Quelle technologie pour le futur ?

Les anciens réseaux de cuivre de Swisscom et ceux des câblo-opérateurs arriveront bientôt à leur limite. Sous pression économique, ces acteurs devront se demander si un investissement important répété dans ces infrastructures vaut toujours la peine tandis que la technologie du futur est la fibre optique.

Chaque commune et chaque fournisseur d’énergie peut, en principe, espérer que l’un des principaux opérateurs de télécommunications construira un jour un réseau basé sur la fibre optique sur son territoire. Mais il n’est pas du tout certain que cela arrive en raison des contraintes de rentabilité, desdits opérateurs et de leur stratégie.

La commune ou le fournisseur d’énergie peut cependant également prendre en charge un tel projet. Car les services publics, grâce à leur infrastructure existante, sont dans une position unique pour permettre la mise en place d’un réseau de fibre optique à des conditions financières attractives.

Les méthodes de déploiement

Actuellement, différentes approches de construction de réseau en fibre optique sont envisageables :

• Fiber to the Home (FTTH) : raccordement à la fibre optique jusqu’au client final (logement/entreprise).
• Fiber to the Building (FTTB) : raccordement à la fibre optique jusqu’au point d’entrée au niveau du bâtiment. Les lignes de cuivre ou coaxiales existantes sont utilisées à l’intérieur de l’immeuble.
• Fiber to the Street (FTTS) : raccordement à la fibre optique jusqu’au chemin de câbles le plus proche. Les lignes de cuivre ou coaxiales existantes sont utilisées pour assurer la distance restante jusqu’au point d’entrée du bâtiment et l’intérieur de l’immeuble.
• Fiber to the Curb (FTTC) : raccordement à la fibre optique jusqu’au distributeur du quartier. Les lignes de cuivre ou coaxiales existantes sont utilisées pour assurer la distance restante.

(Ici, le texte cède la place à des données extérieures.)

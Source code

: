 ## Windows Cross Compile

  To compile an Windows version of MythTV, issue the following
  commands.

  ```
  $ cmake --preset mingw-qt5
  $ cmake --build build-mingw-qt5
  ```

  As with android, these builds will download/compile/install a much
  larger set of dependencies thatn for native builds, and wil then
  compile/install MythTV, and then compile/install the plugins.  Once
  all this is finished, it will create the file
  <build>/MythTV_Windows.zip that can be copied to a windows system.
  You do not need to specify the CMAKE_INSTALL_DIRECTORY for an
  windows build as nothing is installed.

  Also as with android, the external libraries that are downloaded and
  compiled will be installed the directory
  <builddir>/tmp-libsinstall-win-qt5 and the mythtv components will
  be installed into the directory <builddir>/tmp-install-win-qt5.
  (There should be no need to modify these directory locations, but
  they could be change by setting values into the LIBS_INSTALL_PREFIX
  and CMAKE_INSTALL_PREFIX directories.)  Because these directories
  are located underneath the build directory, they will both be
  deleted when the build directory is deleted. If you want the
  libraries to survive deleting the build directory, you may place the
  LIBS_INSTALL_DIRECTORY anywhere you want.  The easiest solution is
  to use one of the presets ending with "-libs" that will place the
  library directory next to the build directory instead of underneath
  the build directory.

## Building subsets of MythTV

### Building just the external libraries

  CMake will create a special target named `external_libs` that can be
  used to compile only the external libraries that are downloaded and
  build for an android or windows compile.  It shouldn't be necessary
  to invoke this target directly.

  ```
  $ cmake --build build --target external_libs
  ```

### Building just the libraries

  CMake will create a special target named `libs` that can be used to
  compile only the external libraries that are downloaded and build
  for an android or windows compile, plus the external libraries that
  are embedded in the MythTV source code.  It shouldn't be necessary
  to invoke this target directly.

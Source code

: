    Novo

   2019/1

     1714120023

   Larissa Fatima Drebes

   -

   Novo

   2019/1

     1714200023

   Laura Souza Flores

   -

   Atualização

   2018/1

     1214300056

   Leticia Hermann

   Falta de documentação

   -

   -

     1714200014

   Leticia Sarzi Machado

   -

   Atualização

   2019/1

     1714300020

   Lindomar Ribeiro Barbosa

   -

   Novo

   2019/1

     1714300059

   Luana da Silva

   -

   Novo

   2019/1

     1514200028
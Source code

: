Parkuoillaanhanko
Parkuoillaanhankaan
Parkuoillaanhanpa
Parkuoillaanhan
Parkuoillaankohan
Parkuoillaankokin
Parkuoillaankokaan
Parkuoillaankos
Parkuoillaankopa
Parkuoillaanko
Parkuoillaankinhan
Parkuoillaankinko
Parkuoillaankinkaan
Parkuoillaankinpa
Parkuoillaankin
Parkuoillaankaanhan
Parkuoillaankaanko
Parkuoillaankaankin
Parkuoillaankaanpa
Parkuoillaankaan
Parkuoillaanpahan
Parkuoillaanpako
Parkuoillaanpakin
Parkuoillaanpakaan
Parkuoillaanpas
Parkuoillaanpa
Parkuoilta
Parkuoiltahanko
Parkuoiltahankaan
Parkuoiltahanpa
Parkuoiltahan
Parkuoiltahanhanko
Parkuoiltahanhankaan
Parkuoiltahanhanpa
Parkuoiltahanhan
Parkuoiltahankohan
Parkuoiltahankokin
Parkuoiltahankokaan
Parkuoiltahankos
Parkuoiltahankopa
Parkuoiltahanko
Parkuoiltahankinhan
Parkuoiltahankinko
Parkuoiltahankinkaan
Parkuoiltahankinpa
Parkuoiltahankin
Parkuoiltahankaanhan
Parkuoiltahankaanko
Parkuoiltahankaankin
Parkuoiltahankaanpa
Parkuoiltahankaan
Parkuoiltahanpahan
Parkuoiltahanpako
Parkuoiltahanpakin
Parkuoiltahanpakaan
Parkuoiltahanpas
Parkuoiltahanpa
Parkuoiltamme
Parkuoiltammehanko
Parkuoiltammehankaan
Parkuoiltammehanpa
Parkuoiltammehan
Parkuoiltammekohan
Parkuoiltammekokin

Le modèle le plus évolutif reste le Ftth, à savoir le raccordement jusqu’à chaque logement ou magasin. Avec toutes les autres méthodes de raccordement, les fibres optiques ne sont pas tirées jusqu’au client final. Les données continuent à l’inverse d’être transportées sur le dernier kilomètre par des lignes de cuivre ou coaxiales plus faibles. La puissance du signal est progressivement atténuée sur ces lignes avec l’augmentation de la distance et de la longueur de la ligne, ce qui entraîne des vitesses beaucoup plus faibles chez le client final.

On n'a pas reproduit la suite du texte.